- Dilawarpur Location in Punjab, India Dilawarpur Dilawarpur (India)
- Coordinates: 31°01′42″N 76°04′48″E﻿ / ﻿31.0282796°N 76.0800191°E
- Country: India
- State: Punjab
- District: Shaheed Bhagat Singh Nagar

Government
- • Type: Panchayat raj
- • Body: Gram panchayat
- Elevation: 254 m (833 ft)

Population (2011)
- • Total: 263
- Sex ratio 128/135 ♂/♀

Languages
- • Official: Punjabi
- Time zone: UTC+5:30 (IST)
- PIN: 144517
- Telephone code: 01823
- ISO 3166 code: IN-PB
- Post office: Rahon
- Website: nawanshahr.nic.in

= Dilawarpur, SBS Nagar =

Dilawarpur is a village in Shaheed Bhagat Singh Nagar district of Punjab State, India. It is located 4.7 km away from postal head office Rahon, 14 km from Nawanshahr, 15.3 km from district headquarter Shaheed Bhagat Singh Nagar and 90 km from state capital Chandigarh. The village is administrated by Sarpanch an elected representative of the village.

== Demography ==
As of 2011, Dilawarpur has a total number of 52 houses and population of 263 of which 128 include are males while 135 are females according to the report published by Census India in 2011. The literacy rate of Dilawarpur is 78.11%, higher than the state average of 75.84%. The population of children under the age of 6 years is 30 which is 11.41% of total population of Dilawarpur, and child sex ratio is approximately 1000 as compared to Punjab state average of 846.

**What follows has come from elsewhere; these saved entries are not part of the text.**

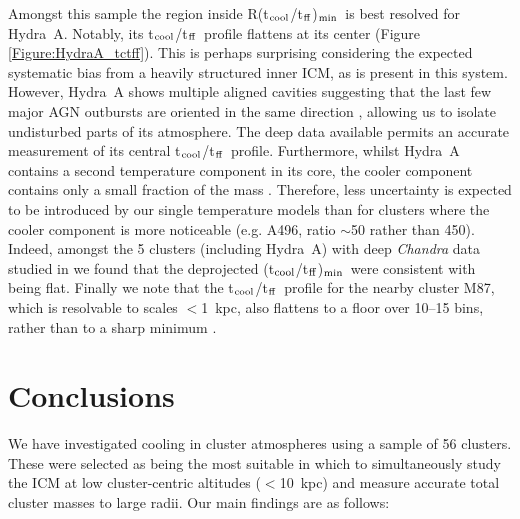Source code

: \documentclass[twocolumn]{aastex6}
\newcommand{\tctff}{{t$_{\rm cool}$/t$_{\rm ff}$}}
\newcommand{\tctffmin}{(\tctff)$_{\rm min}$}
\newcommand{\Rtctffmin}{R(\tctff)$_{\rm min}$}
\begin{document}
Amongst this sample the region inside \Rtctffmin\ is best resolved for Hydra~A.  Notably, its \tctff\ profile flattens at its center (Figure \ref{Figure:HydraA_tctff}). This is perhaps surprising considering the expected systematic bias from a heavily structured inner ICM, as is present in this system.  However, Hydra~A shows multiple aligned cavities suggesting that the last few major AGN outbursts are oriented in the same direction \cite[][]{Wise07}, allowing us to isolate undisturbed parts of its atmosphere.  The deep data available permits an accurate measurement of its central \tctff\ profile.  Furthermore, whilst Hydra~A contains a second temperature component in its core, the cooler component contains only a small fraction of the mass \cite[$\sim$1/450 of the hot component,][]{Hogan17}.  Therefore, less uncertainty is expected to be introduced by our single temperature models than for clusters where the cooler component is more noticeable (e.g. A496, ratio $\sim$50 rather than 450). Indeed, amongst the 5 clusters (including Hydra~A) with deep {\it Chandra} data studied in \citet[][]{Hogan17} we found that the deprojected \tctffmin\ were consistent with being flat.  Finally we note that the \tctff\ profile for the nearby cluster M87, which is resolvable to scales $<$1~kpc, also flattens to a floor over 10--15 bins, rather than to a sharp minimum \cite[][]{McNamara16}.

\section{Conclusions} \label{Section:Conclusions}

We have investigated cooling in cluster atmospheres using a sample of 56 clusters.  These were selected as being the most suitable in which to simultaneously study the ICM at low cluster-centric altitudes ($<$10~kpc) and measure accurate total cluster masses to large radii.  Our main findings are as follows:
\end{document}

Most of the people are from Schedule Caste which constitutes 60.84% of total population in Dilawarpur. The town does not have any Schedule Tribe population so far.

As per the report published by Census India in 2011, 85 people were engaged in work activities out of the total population of Dilawarpur which includes 78 males and 7 females. According to census survey report 2011, 98.82% workers describe their work as main work and 1.18% workers are involved in Marginal activity providing livelihood for less than 6 months.

== Education ==
The village has a Punjabi medium, co-ed primary school founded in 1976. The school provide mid-day meal. The school provide free education to children between the ages of 6 and 14 as per Right of Children to Free and Compulsory Education Act. KC Engineering College and Doaba Khalsa Trust Group Of Institutions are the nearest colleges. Industrial Training Institute for women (ITI Nawanshahr) is 14.7 km and Lovely Professional University is 59 km away from the village.

== Transport ==
Nawanshahr railway station is the nearest train station however, Garhshankar Junction railway station is 25.8 km away from the village. Sahnewal Airport is the nearest domestic airport which located 48 km away in Ludhiana and the nearest international airport is located in Chandigarh also Sri Guru Ram Dass Jee International Airport is the second nearest airport which is 168 km away in Amritsar.